Regulatory Violations and Fine Details

The BSE has imposed penalties for non-compliance with specific provisions of the SEBI Listing Regulations across two distinct periods. The violations encompass multiple regulatory requirements related to corporate governance structures.

Violation Period: Regulations Violated Nature of Non-Compliance
March 2020: 17(1), 18(1), 19(1)/19(2), 20(2)/(2A) Board composition, committee structures
June 2025: 18(1), 19(1)/19(2) Audit and nomination committee composition
Total Fine: ₹14,26,620 (incl.

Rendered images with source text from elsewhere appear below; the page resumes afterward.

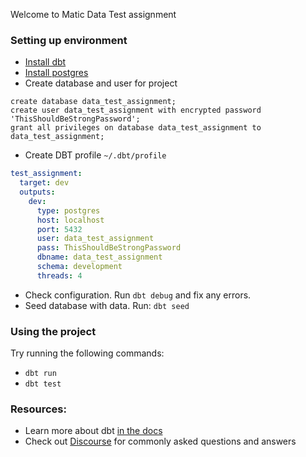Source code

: Welcome to Matic Data Test assignment

### Setting up environment
- [Install dbt](https://docs.getdbt.com/docs/installation)
- [Install postgres](https://www.postgresql.org/download/)
- Create database and user for project
```postgresql
create database data_test_assignment;
create user data_test_assignment with encrypted password 'ThisShouldBeStrongPassword';
grant all privileges on database data_test_assignment to data_test_assignment;
```
- Create DBT profile `~/.dbt/profile`
```yaml
test_assignment:
  target: dev
  outputs:
    dev:
      type: postgres
      host: localhost
      port: 5432
      user: data_test_assignment
      pass: ThisShouldBeStrongPassword
      dbname: data_test_assignment
      schema: development
      threads: 4
```
- Check configuration. Run `dbt debug` and fix any errors.
- Seed database with data. Run: `dbt seed`

### Using the project

Try running the following commands:
- `dbt run`
- `dbt test`


### Resources:
- Learn more about dbt [in the docs](https://docs.getdbt.com/docs/overview)
- Check out [Discourse](https://discourse.getdbt.com/) for commonly asked questions and answers
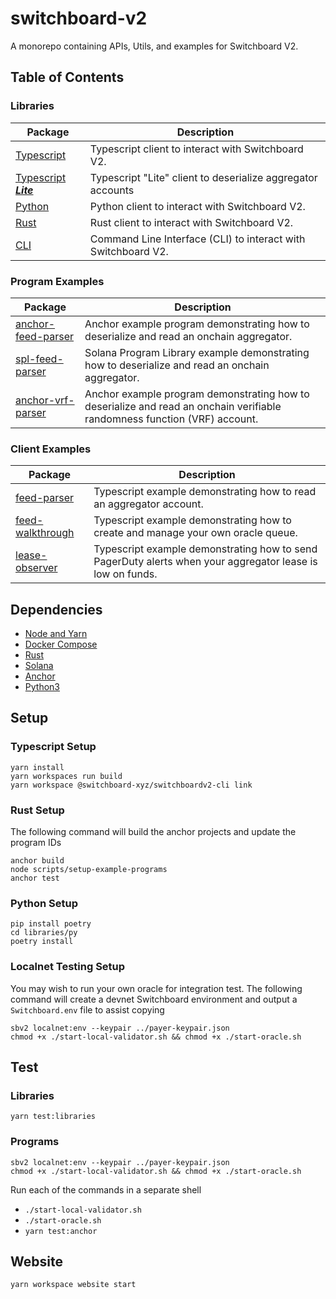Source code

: # switchboard-v2

A monorepo containing APIs, Utils, and examples for Switchboard V2.

## Table of Contents

### Libraries

| Package                                        | Description                                                   |
| ---------------------------------------------- | ------------------------------------------------------------- |
| [Typescript](./libraries/ts)                   | Typescript client to interact with Switchboard V2.            |
| [Typescript **_Lite_**](./libraries/sbv2-lite) | Typescript "Lite" client to deserialize aggregator accounts   |
| [Python](./libraries/py)                       | Python client to interact with Switchboard V2.                |
| [Rust](./libraries/rs)                         | Rust client to interact with Switchboard V2.                  |
| [CLI](./cli)                                   | Command Line Interface (CLI) to interact with Switchboard V2. |

### Program Examples

| Package                                             | Description                                                                                                               |
| --------------------------------------------------- | ------------------------------------------------------------------------------------------------------------------------- |
| [anchor-feed-parser](./programs/anchor-feed-parser) | Anchor example program demonstrating how to deserialize and read an onchain aggregator.                                   |
| [spl-feed-parser](./programs/spl-feed-parser)       | Solana Program Library example demonstrating how to deserialize and read an onchain aggregator.                           |
| [anchor-vrf-parser](./programs/anchor-vrf-parser)   | Anchor example program demonstrating how to deserialize and read an onchain verifiable randomness function (VRF) account. |

### Client Examples

| Package                                         | Description                                                                                               |
| ----------------------------------------------- | --------------------------------------------------------------------------------------------------------- |
| [feed-parser](./packages/feed-parser)           | Typescript example demonstrating how to read an aggregator account.                                       |
| [feed-walkthrough](./packages/feed-walkthrough) | Typescript example demonstrating how to create and manage your own oracle queue.                          |
| [lease-observer](./packages/lease-observer)     | Typescript example demonstrating how to send PagerDuty alerts when your aggregator lease is low on funds. |

## Dependencies

- [Node and Yarn](https://github.com/nvm-sh/nvm#installing-and-updating)
- [Docker Compose](https://docs.docker.com/compose/install)
- [Rust](https://www.rust-lang.org/tools/install)
- [Solana](https://docs.solana.com/cli/install-solana-cli-tools)
- [Anchor](https://project-serum.github.io/anchor/getting-started/installation.html#install-anchor)
- [Python3](https://www.python.org/downloads/)

## Setup

### Typescript Setup

```
yarn install
yarn workspaces run build
yarn workspace @switchboard-xyz/switchboardv2-cli link
```

### Rust Setup

The following command will build the anchor projects and update the program IDs

```
anchor build
node scripts/setup-example-programs
anchor test
```

### Python Setup

```
pip install poetry
cd libraries/py
poetry install
```

### Localnet Testing Setup

You may wish to run your own oracle for integration test. The following command will create a devnet Switchboard environment and output a `Switchboard.env` file to assist copying

```
sbv2 localnet:env --keypair ../payer-keypair.json
chmod +x ./start-local-validator.sh && chmod +x ./start-oracle.sh
```

## Test

### Libraries

```
yarn test:libraries
```

### Programs

```
sbv2 localnet:env --keypair ../payer-keypair.json
chmod +x ./start-local-validator.sh && chmod +x ./start-oracle.sh
```

Run each of the commands in a separate shell

- `./start-local-validator.sh`
- `./start-oracle.sh`
- `yarn test:anchor`

## Website

```
yarn workspace website start
```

GST) Payable to BSE

Committee Composition Issues

The company's non-compliance primarily relates to the composition of key committees including the Board, Audit Committee, Nomination and Remuneration Committee, and Stakeholders Relationship Committee. Aravali Securities has maintained that it has been regularly compliant with the provisions and has properly constituted its committees as per applicable regulations.

The company had originally constituted the Audit Committee and Nomination & Remuneration Committee on November 12, 2019. These committees were subsequently reconstituted on August 7, 2024, and again on May 23, 2025, following the resignation of Mr. Durga Prasad (Independent Director) and the appointment of new chairpersons.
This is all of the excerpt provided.